What you have to do ::
Every entry must be output exactly as it is written.

----- Input data -----

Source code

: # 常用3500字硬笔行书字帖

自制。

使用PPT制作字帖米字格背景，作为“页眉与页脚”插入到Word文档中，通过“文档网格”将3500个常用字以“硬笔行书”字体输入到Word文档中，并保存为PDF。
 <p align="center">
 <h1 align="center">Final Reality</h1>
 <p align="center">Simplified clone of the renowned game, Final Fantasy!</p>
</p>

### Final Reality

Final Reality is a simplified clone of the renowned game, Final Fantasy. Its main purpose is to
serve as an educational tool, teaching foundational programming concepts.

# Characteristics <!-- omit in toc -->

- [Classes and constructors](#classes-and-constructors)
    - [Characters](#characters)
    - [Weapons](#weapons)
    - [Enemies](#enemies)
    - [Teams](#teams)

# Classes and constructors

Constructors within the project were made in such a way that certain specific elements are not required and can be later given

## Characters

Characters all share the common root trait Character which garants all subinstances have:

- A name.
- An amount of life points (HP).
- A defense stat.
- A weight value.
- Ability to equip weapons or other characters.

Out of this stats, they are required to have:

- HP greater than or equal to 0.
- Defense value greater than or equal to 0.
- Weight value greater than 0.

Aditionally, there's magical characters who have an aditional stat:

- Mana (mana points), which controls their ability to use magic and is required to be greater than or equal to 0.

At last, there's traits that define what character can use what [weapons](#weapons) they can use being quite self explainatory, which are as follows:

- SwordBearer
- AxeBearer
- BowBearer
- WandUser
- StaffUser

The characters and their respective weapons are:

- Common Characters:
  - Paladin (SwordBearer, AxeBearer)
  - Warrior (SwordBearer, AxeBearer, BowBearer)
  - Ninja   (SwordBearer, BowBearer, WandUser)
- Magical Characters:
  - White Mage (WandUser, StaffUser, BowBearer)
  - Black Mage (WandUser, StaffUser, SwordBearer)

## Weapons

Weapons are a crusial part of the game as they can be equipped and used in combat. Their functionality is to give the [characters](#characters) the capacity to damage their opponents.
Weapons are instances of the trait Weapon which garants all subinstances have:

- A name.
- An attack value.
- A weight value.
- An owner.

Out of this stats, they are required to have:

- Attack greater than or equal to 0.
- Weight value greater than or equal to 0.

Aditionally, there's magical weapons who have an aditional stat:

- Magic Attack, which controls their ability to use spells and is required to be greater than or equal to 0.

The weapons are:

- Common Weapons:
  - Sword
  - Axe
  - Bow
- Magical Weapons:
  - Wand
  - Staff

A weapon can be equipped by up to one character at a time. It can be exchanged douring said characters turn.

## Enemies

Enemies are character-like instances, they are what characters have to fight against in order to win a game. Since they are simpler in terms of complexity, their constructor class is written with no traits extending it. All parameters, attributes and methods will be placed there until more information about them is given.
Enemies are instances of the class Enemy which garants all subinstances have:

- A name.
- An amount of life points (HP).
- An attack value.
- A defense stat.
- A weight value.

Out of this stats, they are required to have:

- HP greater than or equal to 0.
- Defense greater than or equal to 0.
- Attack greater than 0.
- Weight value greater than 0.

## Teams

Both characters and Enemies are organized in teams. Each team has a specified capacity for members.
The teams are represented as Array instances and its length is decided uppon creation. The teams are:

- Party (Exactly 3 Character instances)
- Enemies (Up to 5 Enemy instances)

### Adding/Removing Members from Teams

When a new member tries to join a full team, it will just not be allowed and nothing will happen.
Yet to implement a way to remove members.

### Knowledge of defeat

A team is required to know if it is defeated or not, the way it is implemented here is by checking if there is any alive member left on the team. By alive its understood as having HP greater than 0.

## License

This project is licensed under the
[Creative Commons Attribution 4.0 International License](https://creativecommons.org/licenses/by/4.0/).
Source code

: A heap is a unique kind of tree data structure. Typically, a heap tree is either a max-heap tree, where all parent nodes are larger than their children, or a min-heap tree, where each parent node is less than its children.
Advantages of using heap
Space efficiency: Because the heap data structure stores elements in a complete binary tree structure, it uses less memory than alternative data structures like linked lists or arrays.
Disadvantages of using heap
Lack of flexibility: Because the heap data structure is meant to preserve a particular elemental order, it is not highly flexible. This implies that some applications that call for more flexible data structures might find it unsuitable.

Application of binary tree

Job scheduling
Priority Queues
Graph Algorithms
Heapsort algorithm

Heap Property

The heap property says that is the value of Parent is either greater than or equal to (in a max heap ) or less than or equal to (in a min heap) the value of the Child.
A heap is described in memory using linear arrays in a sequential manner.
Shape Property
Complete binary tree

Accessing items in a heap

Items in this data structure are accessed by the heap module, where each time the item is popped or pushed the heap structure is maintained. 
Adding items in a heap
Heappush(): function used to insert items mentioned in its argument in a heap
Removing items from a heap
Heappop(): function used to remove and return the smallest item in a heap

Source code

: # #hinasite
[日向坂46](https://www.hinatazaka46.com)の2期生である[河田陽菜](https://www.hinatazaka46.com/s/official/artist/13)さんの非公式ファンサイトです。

-----

Result ::
Source code

: # 常用3500字硬笔行书字帖

自制。

使用PPT制作字帖米字格背景，作为“页眉与页脚”插入到Word文档中，通过“文档网格”将3500个常用字以“硬笔行书”字体输入到Word文档中，并保存为PDF。
 <p align="center">
 <h1 align="center">Final Reality</h1>
 <p align="center">Simplified clone of the renowned game, Final Fantasy!</p>
</p>

### Final Reality

Final Reality is a simplified clone of the renowned game, Final Fantasy. Its main purpose is to
serve as an educational tool, teaching foundational programming concepts.

# Characteristics <!-- omit in toc -->

- [Classes and constructors](#classes-and-constructors)
    - [Characters](#characters)
    - [Weapons](#weapons)
    - [Enemies](#enemies)
    - [Teams](#teams)

# Classes and constructors

Constructors within the project were made in such a way that certain specific elements are not required and can be later given

## Characters

Characters all share the common root trait Character which garants all subinstances have:

- A name.
- An amount of life points (HP).
- A defense stat.
- A weight value.
- Ability to equip weapons or other characters.

Out of this stats, they are required to have:

- HP greater than or equal to 0.
- Defense value greater than or equal to 0.
- Weight value greater than 0.

Aditionally, there's magical characters who have an aditional stat:

- Mana (mana points), which controls their ability to use magic and is required to be greater than or equal to 0.

At last, there's traits that define what character can use what [weapons](#weapons) they can use being quite self explainatory, which are as follows:

- SwordBearer
- AxeBearer
- BowBearer
- WandUser
- StaffUser

The characters and their respective weapons are:

- Common Characters:
  - Paladin (SwordBearer, AxeBearer)
  - Warrior (SwordBearer, AxeBearer, BowBearer)
  - Ninja   (SwordBearer, BowBearer, WandUser)
- Magical Characters:
  - White Mage (WandUser, StaffUser, BowBearer)
  - Black Mage (WandUser, StaffUser, SwordBearer)

## Weapons

Weapons are a crusial part of the game as they can be equipped and used in combat. Their functionality is to give the [characters](#characters) the capacity to damage their opponents.
Weapons are instances of the trait Weapon which garants all subinstances have:

- A name.
- An attack value.
- A weight value.
- An owner.

Out of this stats, they are required to have:

- Attack greater than or equal to 0.
- Weight value greater than or equal to 0.

Aditionally, there's magical weapons who have an aditional stat:

- Magic Attack, which controls their ability to use spells and is required to be greater than or equal to 0.

The weapons are:

- Common Weapons:
  - Sword
  - Axe
  - Bow
- Magical Weapons:
  - Wand
  - Staff

A weapon can be equipped by up to one character at a time. It can be exchanged douring said characters turn.

## Enemies

Enemies are character-like instances, they are what characters have to fight against in order to win a game. Since they are simpler in terms of complexity, their constructor class is written with no traits extending it. All parameters, attributes and methods will be placed there until more information about them is given.
Enemies are instances of the class Enemy which garants all subinstances have:

- A name.
- An amount of life points (HP).
- An attack value.
- A defense stat.
- A weight value.

Out of this stats, they are required to have:

- HP greater than or equal to 0.
- Defense greater than or equal to 0.
- Attack greater than 0.
- Weight value greater than 0.

## Teams

Both characters and Enemies are organized in teams. Each team has a specified capacity for members.
The teams are represented as Array instances and its length is decided uppon creation. The teams are:

- Party (Exactly 3 Character instances)
- Enemies (Up to 5 Enemy instances)

### Adding/Removing Members from Teams

When a new member tries to join a full team, it will just not be allowed and nothing will happen.
Yet to implement a way to remove members.

### Knowledge of defeat

A team is required to know if it is defeated or not, the way it is implemented here is by checking if there is any alive member left on the team. By alive its understood as having HP greater than 0.

## License

This project is licensed under the
[Creative Commons Attribution 4.0 International License](https://creativecommons.org/licenses/by/4.0/).
Source code

: A heap is a unique kind of tree data structure. Typically, a heap tree is either a max-heap tree, where all parent nodes are larger than their children, or a min-heap tree, where each parent node is less than its children.
Advantages of using heap
Space efficiency: Because the heap data structure stores elements in a complete binary tree structure, it uses less memory than alternative data structures like linked lists or arrays.
Disadvantages of using heap
Lack of flexibility: Because the heap data structure is meant to preserve a particular elemental order, it is not highly flexible. This implies that some applications that call for more flexible data structures might find it unsuitable.

Application of binary tree

Job scheduling
Priority Queues
Graph Algorithms
Heapsort algorithm

Heap Property

The heap property says that is the value of Parent is either greater than or equal to (in a max heap ) or less than or equal to (in a min heap) the value of the Child.
A heap is described in memory using linear arrays in a sequential manner.
Shape Property
Complete binary tree

Accessing items in a heap

Items in this data structure are accessed by the heap module, where each time the item is popped or pushed the heap structure is maintained. 
Adding items in a heap
Heappush(): function used to insert items mentioned in its argument in a heap
Removing items from a heap
Heappop(): function used to remove and return the smallest item in a heap

Source code

: # #hinasite
[日向坂46](https://www.hinatazaka46.com)の2期生である[河田陽菜](https://www.hinatazaka46.com/s/official/artist/13)さんの非公式ファンサイトです。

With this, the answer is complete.